# PROVIDED DATA:
——

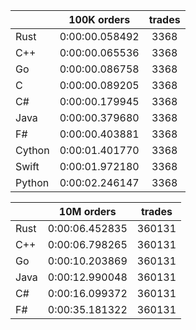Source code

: ||100K orders|trades|
-|:-:|:-:|
|Rust|0:00:00.058492|3368|
|C++|0:00:00.065536|3368|
|Go|0:00:00.086758|3368|
|C|0:00:00.089205|3368|
|C#|0:00:00.179945|3368|
|Java|0:00:00.379680|3368|
|F#|0:00:00.403881|3368|
|Cython|0:00:01.401770|3368|
|Swift|0:00:01.972180|3368|
|Python|0:00:02.246147|3368|


||10M orders|trades|
-|:-:|:-:|
|Rust|0:00:06.452835|360131|
|C++|0:00:06.798265|360131|
|Go|0:00:10.203869|360131|
|Java|0:00:12.990048|360131|
|C#|0:00:16.099372|360131|
|F#|0:00:35.181322|360131|


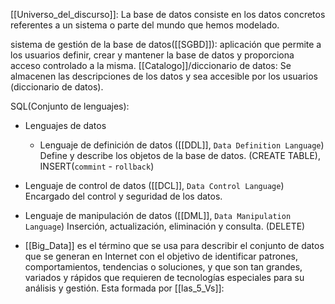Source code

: [[Universo_del_discurso]]: La base de datos consiste en los datos concretos referentes a un sistema o parte del mundo que hemos modelado.

sistema de gestión de la base de datos([[SGBD]]): aplicación que permite a los usuarios definir, crear y mantener la base de datos y proporciona acceso controlado a la misma. 
[[Catalogo]]/diccionario de datos: Se almacenen las descripciones de los datos y sea accesible por los usuarios (diccionario de datos).

SQL(Conjunto de lenguajes):
- Lenguajes de datos
	- Lenguaje de definición de datos ([[DDL]], ``Data Definition Language``) Define y describe los objetos de la base de datos. (CREATE TABLE), INSERT(``commint`` - ``rollback``)
	
- Lenguaje de control de datos ([[DCL]], ``Data Control Language``) Encargado del control y seguridad de los datos.

- Lenguaje de manipulación de datos ([[DML]], ``Data Manipulation Language``) Inserción, actualización, eliminación y consulta. (DELETE)

- [[Big_Data]] es el término que se usa para describir el conjunto de datos que se generan en Internet con el objetivo de identificar patrones, comportamientos, tendencias o soluciones, y que son tan grandes, variados y rápidos que requieren de tecnologías especiales para su análisis y gestión.
	Esta formada por [[las_5_Vs]]:
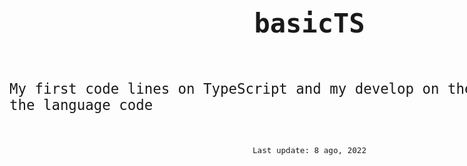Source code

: <h1 style="display: flex; justify-content: center; width: 100vw; font-size: 3em; font-family: monospace;">basicTS</h1>
<br>
<p style="display: flex; justify-content: center; width: 100vw; font-size: 1.6em; font-family: monospace;">My first code lines on TypeScript and my develop on the basic structure the language code</p>
<br>
<p style="display: flex; justify-content: center; width: 100vw; font-size: 0.9em; font-family: monospace;">Last update: 8 ago, 2022</p>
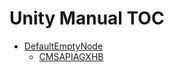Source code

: Unity Manual TOC
================

 - [DefaultEmptyNode](DefaultEmptyNode)
	 - [CMSAPIAGXHB](CMSAPIAGXHB)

——

# TASK INSTRUCTIONS:
Your reply should repeat the entries above exactly, leaving the pictures out.

# COMPLETED TASK:
Source code

: ||100K orders|trades|
-|:-:|:-:|
|Rust|0:00:00.058492|3368|
|C++|0:00:00.065536|3368|
|Go|0:00:00.086758|3368|
|C|0:00:00.089205|3368|
|C#|0:00:00.179945|3368|
|Java|0:00:00.379680|3368|
|F#|0:00:00.403881|3368|
|Cython|0:00:01.401770|3368|
|Swift|0:00:01.972180|3368|
|Python|0:00:02.246147|3368|


||10M orders|trades|
-|:-:|:-:|
|Rust|0:00:06.452835|360131|
|C++|0:00:06.798265|360131|
|Go|0:00:10.203869|360131|
|Java|0:00:12.990048|360131|
|C#|0:00:16.099372|360131|
|F#|0:00:35.181322|360131|


Source code

: [[Universo_del_discurso]]: La base de datos consiste en los datos concretos referentes a un sistema o parte del mundo que hemos modelado.

sistema de gestión de la base de datos([[SGBD]]): aplicación que permite a los usuarios definir, crear y mantener la base de datos y proporciona acceso controlado a la misma. 
[[Catalogo]]/diccionario de datos: Se almacenen las descripciones de los datos y sea accesible por los usuarios (diccionario de datos).

SQL(Conjunto de lenguajes):
- Lenguajes de datos
	- Lenguaje de definición de datos ([[DDL]], ``Data Definition Language``) Define y describe los objetos de la base de datos. (CREATE TABLE), INSERT(``commint`` - ``rollback``)
	
- Lenguaje de control de datos ([[DCL]], ``Data Control Language``) Encargado del control y seguridad de los datos.

- Lenguaje de manipulación de datos ([[DML]], ``Data Manipulation Language``) Inserción, actualización, eliminación y consulta. (DELETE)

- [[Big_Data]] es el término que se usa para describir el conjunto de datos que se generan en Internet con el objetivo de identificar patrones, comportamientos, tendencias o soluciones, y que son tan grandes, variados y rápidos que requieren de tecnologías especiales para su análisis y gestión.
	Esta formada por [[las_5_Vs]]:
Source code

: <h1 style="display: flex; justify-content: center; width: 100vw; font-size: 3em; font-family: monospace;">basicTS</h1>
<br>
<p style="display: flex; justify-content: center; width: 100vw; font-size: 1.6em; font-family: monospace;">My first code lines on TypeScript and my develop on the basic structure the language code</p>
<br>
<p style="display: flex; justify-content: center; width: 100vw; font-size: 0.9em; font-family: monospace;">Last update: 8 ago, 2022</p>
Source code

: Unity Manual TOC
================

 - [DefaultEmptyNode](DefaultEmptyNode)
	 - [CMSAPIAGXHB](CMSAPIAGXHB)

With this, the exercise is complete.